Would you output the entries below only from the line containing "c \cdot g(n)$" through the line containing "do rozmiaru danych", exactly as they stand and with both ends included?

===============

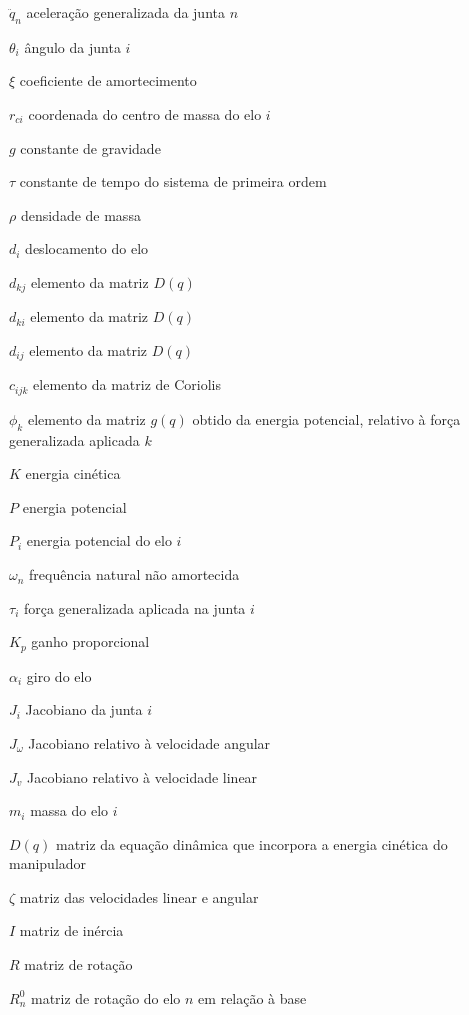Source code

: \begin{simbolos}
	\item[$ \ddot{q}_n $] 	aceleração generalizada da junta $n$
	\item[$ \theta_i $] 	ângulo da junta $i$
	\item[$\xi$]		coeficiente de amortecimento
	\item[$ r_{ci} $]	coordenada do centro de massa do elo $i$
	\item[$ g $]		constante de gravidade
	\item[$\tau$]		constante de tempo do sistema de primeira ordem
	\item[$ \rho $]		densidade de massa
	\item[$ d_i $]		deslocamento do elo
	\item[$ d_{kj} $]	elemento da matriz $D(q)$
	\item[$ d_{ki} $]	elemento da matriz $D(q)$
	\item[$ d_{ij} $]	elemento da matriz $D(q)$
	\item[$ c_{ijk} $]	elemento da matriz de Coriolis
	\item[$ \phi_k $]	elemento da matriz $g(q)$ obtido da energia potencial, relativo à força generalizada aplicada $k$
	\item[$ K $]		energia cinética
	\item[$ P $]		energia potencial
	\item[$ P_i $]		energia potencial do elo $i$
	\item[$\omega_n$]	frequência natural não amortecida
	\item[$ \tau_i $]	força generalizada aplicada na junta $i$
	\item[$K_p$]		ganho proporcional
	\item[$ \alpha_i $]	giro do elo
	\item[$ J_i $]		Jacobiano da junta $i$
	\item[$ J_{\omega} $]	Jacobiano relativo à velocidade angular
	\item[$ J_v $]		Jacobiano relativo à velocidade linear
	\item[$ m_i $]		massa do elo $i$
	\item[$ D(q) $]		matriz da equação dinâmica que incorpora a energia cinética do manipulador
	\item[$ \zeta $]	matriz das velocidades linear e angular
	\item[$ I $]		matriz de inércia
	\item[$ R $]		matriz de rotação
	\item[$ R_n^0 $]	matriz de rotação do elo $n$ em relação à base

\end{simbolos}
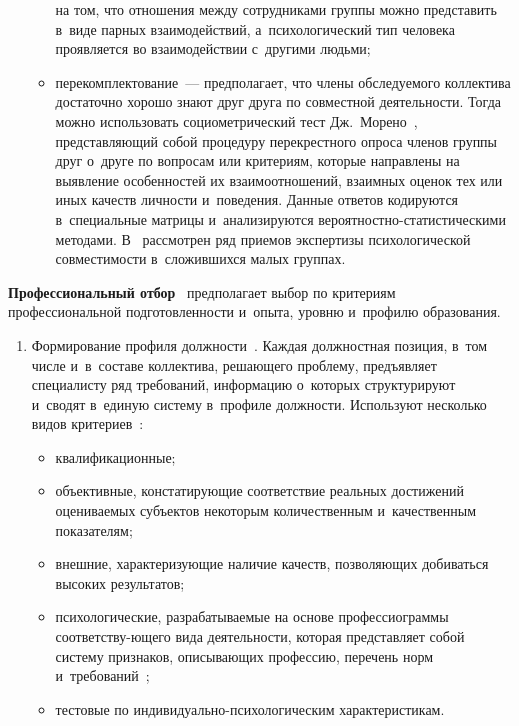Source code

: \begin{multicols}{2}
\begin{enumerate}[1.]
\begin{itemize}
на том, что отношения между сотрудниками группы можно пред\-ста\-вить в~виде 
парных взаимодействий, а~психологический тип человека проявляется во 
взаимодействии с~другими людьми;\\ [-14pt]
\item перекомплектование~--- предполагает, что члены об\-сле\-ду\-емо\-го 
коллектива достаточно хорошо знают друг друга по со\-вмест\-ной дея\-тель\-ности. 
Тогда мож\-но использовать со\-цио\-мет\-ри\-че\-ский тест Дж.~Морено~\cite{21-r}, 
пред\-став\-ля\-ющий собой процедуру пе\-ре\-крест\-но\-го опроса членов группы друг 
о~друге по вопросам или критериям, которые на\-прав\-ле\-ны на выявление 
особенностей их взаимоотношений, взаимных оценок тех или иных качеств 
лич\-ности и~поведения. Данные ответов кодируются в~специальные мат\-ри\-цы 
и~анализируются ве\-ро\-ят\-ност\-но-ста\-ти\-сти\-че\-ски\-ми методами. 
В~\cite{22-r, 23-r, 24-r} рас\-смот\-рен ряд приемов экспертизы психологической 
со\-вмес\-ти\-мости в~сло\-жив\-ших\-ся малых группах.\\[-14pt]
\end{itemize}
\end{enumerate}
  
  \textbf{Профессиональный отбор}~\cite{7-r} предполагает выбор по 
критериям профессиональной под\-го\-тов\-лен\-ности и~опыта, уровню и~профилю 
образования. 
  \begin{enumerate}[1.]
\item Формирование профиля должности~\cite{6-r}. Каждая должностная 
позиция, в~том чис\-ле и~в~со\-ста\-ве коллектива, ре\-ша\-юще\-го проб\-ле\-му, 
предъявляет специалисту ряд требований, информацию о~которых 
структурируют и~сводят в~единую сис\-те\-му в~профиле долж\-ности. Используют 
несколько видов критериев~\cite{15-r}: 
\begin{itemize}
\item квалификационные; 
\item объективные, кон\-ста\-ти\-ру\-ющие соответствие реальных достижений 
оце\-ни\-ва\-емых субъектов некоторым количественным и~качественным 
показателям; 
\item внеш\-ние, ха\-рак\-те\-ри\-зу\-ющие наличие качеств, поз\-во\-ля\-ющих 
добиваться высоких результатов; 
\item психологические, раз\-ра\-ба\-ты\-ва\-емые на 
осно\-ве профессиограммы со\-от\-вет\-ст\-ву-\linebreak юще\-го вида дея\-тель\-ности, которая 
пред\-став\-ля\-ет собой сис\-те\-му при\-зна\-ков, опи\-сы\-ва\-ющих профессию, перечень 
норм и~\mbox{требований}~\cite{7-r}; 
\item тес\-то\-вые по ин\-ди\-ви\-ду\-аль\-но-пси\-хо\-ло\-ги\-че\-ским 
характеристикам.
\end{itemize}


\end{enumerate}
\end{multicols}
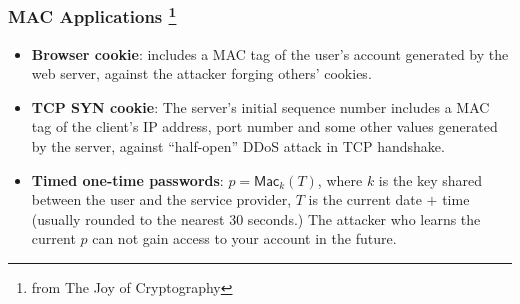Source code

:\begin{frame}\frametitle{MAC Applications \footnote{from The Joy of Cryptography}}
\begin{itemize}
\item \textbf{Browser cookie}: includes a MAC tag of the user's account generated by the web server, against the attacker forging others' cookies.
\item \textbf{TCP SYN cookie}: The server's initial sequence number includes a MAC tag of the client's IP address, port number and some other values generated by the server, against ``half-open'' DDoS attack in TCP handshake.
\item \textbf{Timed one-time passwords}: $p=\mathsf{Mac}_k(T)$, where $k$ is the key shared between the user and the service provider, $T$ is the current date $+$ time (usually rounded to the nearest 30 seconds.) The attacker who learns the current $p$ can not gain access to your account in the future.
\end{itemize}
\end{frame}
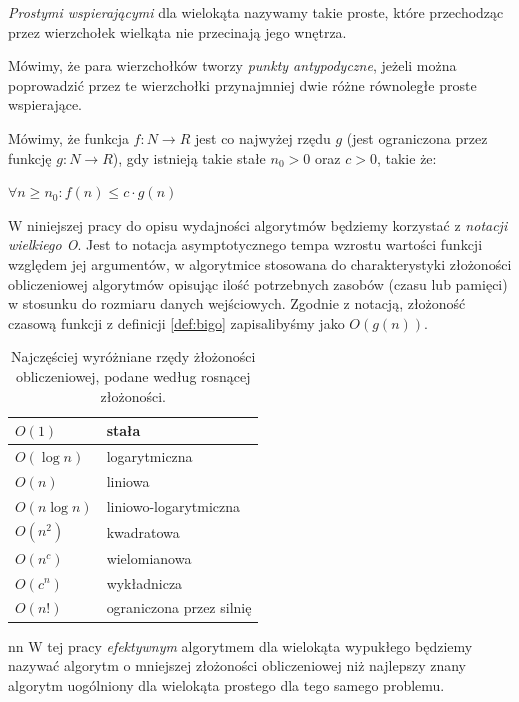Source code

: \begin{definicja}
  \emph{Prostymi wspierającymi} dla wielokąta nazywamy takie proste,
  które przechodząc przez wierzchołek wielkąta nie przecinają jego
  wnętrza.
\end{definicja}

\begin{definicja}
  Mówimy, że para wierzchołków tworzy \emph{punkty antypodyczne},
  jeżeli można poprowadzić przez te wierzchołki przynajmniej dwie
  różne równoległe proste wspierające.
\end{definicja}

\begin{definicja}\label{def:bigo}
  Mówimy, że funkcja $f\colon N \to R$ jest co najwyżej rzędu $g$
  (jest ograniczona przez funkcję $g\colon N \to R$), gdy istnieją
  takie stałe $n_0 > 0$ oraz $c > 0$, takie że:

  \begin{center}
    $\forall n \geq n_0 : f(n) \leq c \cdot g(n)$
  \end{center}
\end{definicja}

W niniejszej pracy do opisu wydajności algorytmów będziemy korzystać
z \emph{notacji wielkiego O}. Jest to notacja asymptotycznego tempa
wzrostu wartości funkcji względem jej argumentów, w algorytmice
stosowana do charakterystyki złożoności obliczeniowej algorytmów
opisując ilość potrzebnych zasobów (czasu lub pamięci) w stosunku
do rozmiaru danych wejściowych. Zgodnie z notacją, złożoność czasową
funkcji z definicji \ref{def:bigo} zapisalibyśmy jako $O(g(n))$.

\begin{table}[htb]
  \centering

  \begin{tabular}{ll}
    \toprule
    $O(1)$ & stała \\
    \midrule
    $O(\log n)$ & logarytmiczna \\
    \midrule
    $O(n)$ & liniowa \\
    \midrule
    $O(n \log n)$ & liniowo-logarytmiczna \\
    \midrule
    $O(n^2)$ & kwadratowa \\
    \midrule
    $O(n^c)$ & wielomianowa \\
    \midrule
    $O(c^n)$ & wykładnicza \\
    \midrule
    $O(n!)$ & ograniczona przez silnię \\
    \bottomrule
  \end{tabular}

  \caption{Najczęściej wyróżniane rzędy żłożoności obliczeniowej,
    podane według rosnącej złożoności.}
\end{table}
nn
W tej pracy \emph{efektywnym} algorytmem dla wielokąta wypukłego będziemy
nazywać algorytm o mniejszej złożoności obliczeniowej niż najlepszy
znany algorytm uogólniony dla wielokąta prostego dla tego samego
problemu.

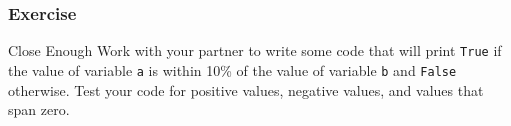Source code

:\documentclass{beamer}
\begin{document}
\begin{frame}
  \frametitle{Exercise}
  \begin{block}{Close Enough}
    Work with your partner to write some code that will print \texttt{True}
    if the value of variable \texttt{a} is within 10\% of the value of variable \texttt{b}
    and \texttt{False} otherwise.
    Test your code for positive values, negative values, and values that span zero.
  \end{block}
\end{frame}




\end{document}
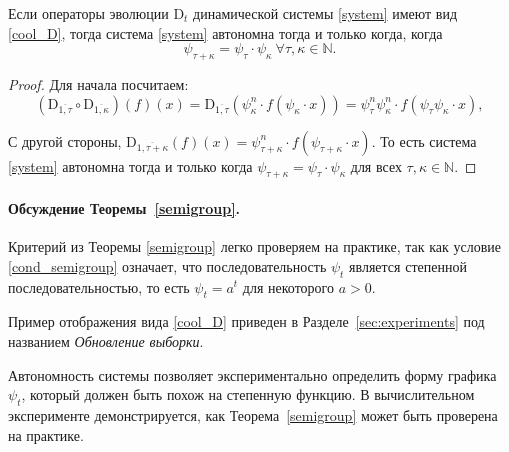         \begin{theorem} \label{semigroup}
            Если операторы эволюции $\text{D}_t$ динамической системы \eqref{system} имеют вид \eqref{cool_D}, тогда система \eqref{system} автономна тогда и только когда, когда
            \begin{equation} \label{cond_semigroup}
                \psi_{\tau + \kappa} = \psi_{\tau} \cdot \psi_{\kappa} ~\forall \tau, \kappa \in \mathbb{N}.
            \end{equation}
        \end{theorem}

        \begin{proof}
            Для начала посчитаем:
            \begin{equation*}
            (\text{D}_{\overline{1, \tau}} \circ \text{D}_{\overline{1, \kappa}})(f)(x) = \text{D}_{\overline{1, \tau}}(\psi_{\kappa}^n \cdot f(\psi_{\kappa} \cdot x)) = \psi_{\tau}^n\psi_{\kappa}^n \cdot f(\psi_{\tau}\psi_{\kappa} \cdot x),
            \end{equation*}

            С другой стороны,
            $
                \text{D}_{\overline{1, \tau + \kappa}}(f)(x) = \psi_{\tau + \kappa}^n \cdot f(\psi_{\tau + \kappa} \cdot x).
            $
            То есть система \eqref{system} автономна тогда и только когда $\psi_{\tau + \kappa} = \psi_{\tau} \cdot \psi_{\kappa}$ для всех $ \tau, \kappa \in \mathbb{N}$.
        \end{proof}
    
        \paragraph{Обсуждение Теоремы~\ref{semigroup}.} Критерий из Теоремы \ref{semigroup} легко проверяем на практике, так как условие \eqref{cond_semigroup} означает, что последовательность $\psi_t$ является степенной последовательностью, то есть $\psi_t = a^t$ для некоторого $a > 0$. 
    
        Пример отображения вида \eqref{cool_D} приведен в Разделе~\ref{sec:experiments} под названием \emph{Обновление выборки}.
    
        Автономность системы позволяет экспериментально определить форму графика $\psi_t$, который должен быть похож на степенную функцию. В вычислительном эксперименте демонстрируется, как Теорема~\ref{semigroup} может быть проверена на практике.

===============

RESULT FOR THIS EXERCISE:
    $\forall n \geq n_0 : f(n) \leq c \cdot g(n)$
  \end{center}
\end{definicja}

W niniejszej pracy do opisu wydajności algorytmów będziemy korzystać
z \emph{notacji wielkiego O}. Jest to notacja asymptotycznego tempa
wzrostu wartości funkcji względem jej argumentów, w algorytmice
stosowana do charakterystyki złożoności obliczeniowej algorytmów
opisując ilość potrzebnych zasobów (czasu lub pamięci) w stosunku
do rozmiaru danych wejściowych. Zgodnie z notacją, złożoność czasową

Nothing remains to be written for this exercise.